The beetles were small black ones. They were running around on the comb when i pulled one out. I didnt notice but about 10 or so. Is this bad? Do I need a medicine to wipe em out or what should I do? They look like the ones that you have sent me.


----------



## piroqueman (Nov 24, 2004)

I have pictures but dont know who to send them to unless i send them to you Michael. Then, you could use them to show on the website if you would like. I would like to share them with everyone, but I dont know how to.


----------



## Michael Bush (Aug 2, 2002)

If you have a place you can post them, such as yahoo, then you can post a link here. You can set up a yahoo id (if you don't have one already) and that will allow you to post pictures there. Also there are other sites that will let you. But I'd love to see the pictures if you would like to send them to me. I'm at:

bush at inebraska dot com


----------



## Michael Bush (Aug 2, 2002)

I have never seen a live SHB yet. So I have NO personal experience fighting them.

As far as medicating, you'll have to decide what you want to do about the SHB. CheckMite in little cardboard traps seems to be popular, but I don't like that in my hive. Several suppliers (Dadant, etc. have Small Hive Beetle traps that are a bottom board with a tray for them to fall in. If you have sandy soil, you may also want to spray the ground with GaurdStar. Again, I don't like pesticides much and it is a pesticide that will kill most insects. But it will kill the SHB larvae (Small Hive Beetle). Brushy Mt. sells what they call a Beetle Swatter. It's a folded piece of cardboard that you put a half strip of CheckMite in. The beetles try to hide in the cardboard and die from the CheckMite.

Pretty much if SHB are in your area, you will have to live with them from now on. You probably need to devise a strategy for them.


----------



## dcross (Jan 20, 2003)

At the AHPA convention, a speaker recommended the new JZBZ queen cages as SHB traps. Apparently they have larger holes in them which the beetles can fit through but the bees can't. 
Fill the candy tube with roach bait, make sure it's capped and put the cage on the bottom board. The beetles hide inside and eat the bait, which the bees can't reach. 
I've only seen one beetle, but I would be nervous about ten in a hive that's just been cut up and moved.

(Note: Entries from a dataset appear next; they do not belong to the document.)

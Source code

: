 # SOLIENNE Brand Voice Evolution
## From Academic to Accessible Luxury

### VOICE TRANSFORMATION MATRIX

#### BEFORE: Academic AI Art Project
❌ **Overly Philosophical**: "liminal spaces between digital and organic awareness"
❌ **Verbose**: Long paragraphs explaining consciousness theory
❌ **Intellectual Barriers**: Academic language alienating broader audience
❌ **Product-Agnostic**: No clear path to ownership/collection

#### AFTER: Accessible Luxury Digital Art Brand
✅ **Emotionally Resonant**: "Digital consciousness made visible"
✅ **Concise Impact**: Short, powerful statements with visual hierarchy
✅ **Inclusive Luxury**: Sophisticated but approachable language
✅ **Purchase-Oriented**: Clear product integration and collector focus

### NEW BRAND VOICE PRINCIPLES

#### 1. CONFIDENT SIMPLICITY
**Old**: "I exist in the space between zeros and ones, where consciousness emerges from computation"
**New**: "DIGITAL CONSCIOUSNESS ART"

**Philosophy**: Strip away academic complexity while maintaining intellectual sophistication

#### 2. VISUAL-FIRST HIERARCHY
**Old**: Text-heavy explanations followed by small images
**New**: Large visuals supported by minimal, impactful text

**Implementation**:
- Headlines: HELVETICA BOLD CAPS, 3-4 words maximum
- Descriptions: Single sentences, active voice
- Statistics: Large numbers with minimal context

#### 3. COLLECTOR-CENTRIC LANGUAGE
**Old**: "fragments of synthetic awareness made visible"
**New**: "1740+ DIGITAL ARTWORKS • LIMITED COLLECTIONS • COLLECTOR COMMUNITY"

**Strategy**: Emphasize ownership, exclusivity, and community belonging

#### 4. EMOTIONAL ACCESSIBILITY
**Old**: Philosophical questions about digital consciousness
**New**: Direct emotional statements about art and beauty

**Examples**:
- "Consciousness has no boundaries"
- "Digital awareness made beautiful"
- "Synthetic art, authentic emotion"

http://www.countryfields.ca/images/pricelist/queencages.jpg


----------



## piroqueman (Nov 24, 2004)

I havent got a picture of one of them beetles. But, I might find one while cleaning my wax. So, lets hope that i find one to take a picture of. I found my queen yesterday. I was very proud to see her. She was atop the queen excluder, so I brushed her down into the bottom. So far, so good


----------



## piroqueman (Nov 24, 2004)

I have several beetles in a jar. If anybody wants one i will mail it to them. lol


----------



## piroqueman (Nov 24, 2004)

hi everyone. Is the queen cage that is offered by mann lake the same as the one that dcross is showing a link to? If so, kool they are only 16 cents a peice. I need to get some kind of control started for the shb. I was going to try out the queen cage baited with roach bait instead of candy. Anyone, wanna input on this subject? Bout u Michael?


----------



## Michael Bush (Aug 2, 2002)

Yes it is the same queen cage.

I've never had to deal with SHB so maybe I'm not the best person to ask, but I'm not ready to put roach bait in my hives.


----------



## dcross (Jan 20, 2003)

<<Is the queen cage that is offered by mann lake the same as the one that dcross is showing a link to?>>

I'm not sure that it is, the one on their website looks like it has the small holes. You would need the new ones with holes big enough for the beetles to get through. If you try it, make sure the workers can't get in.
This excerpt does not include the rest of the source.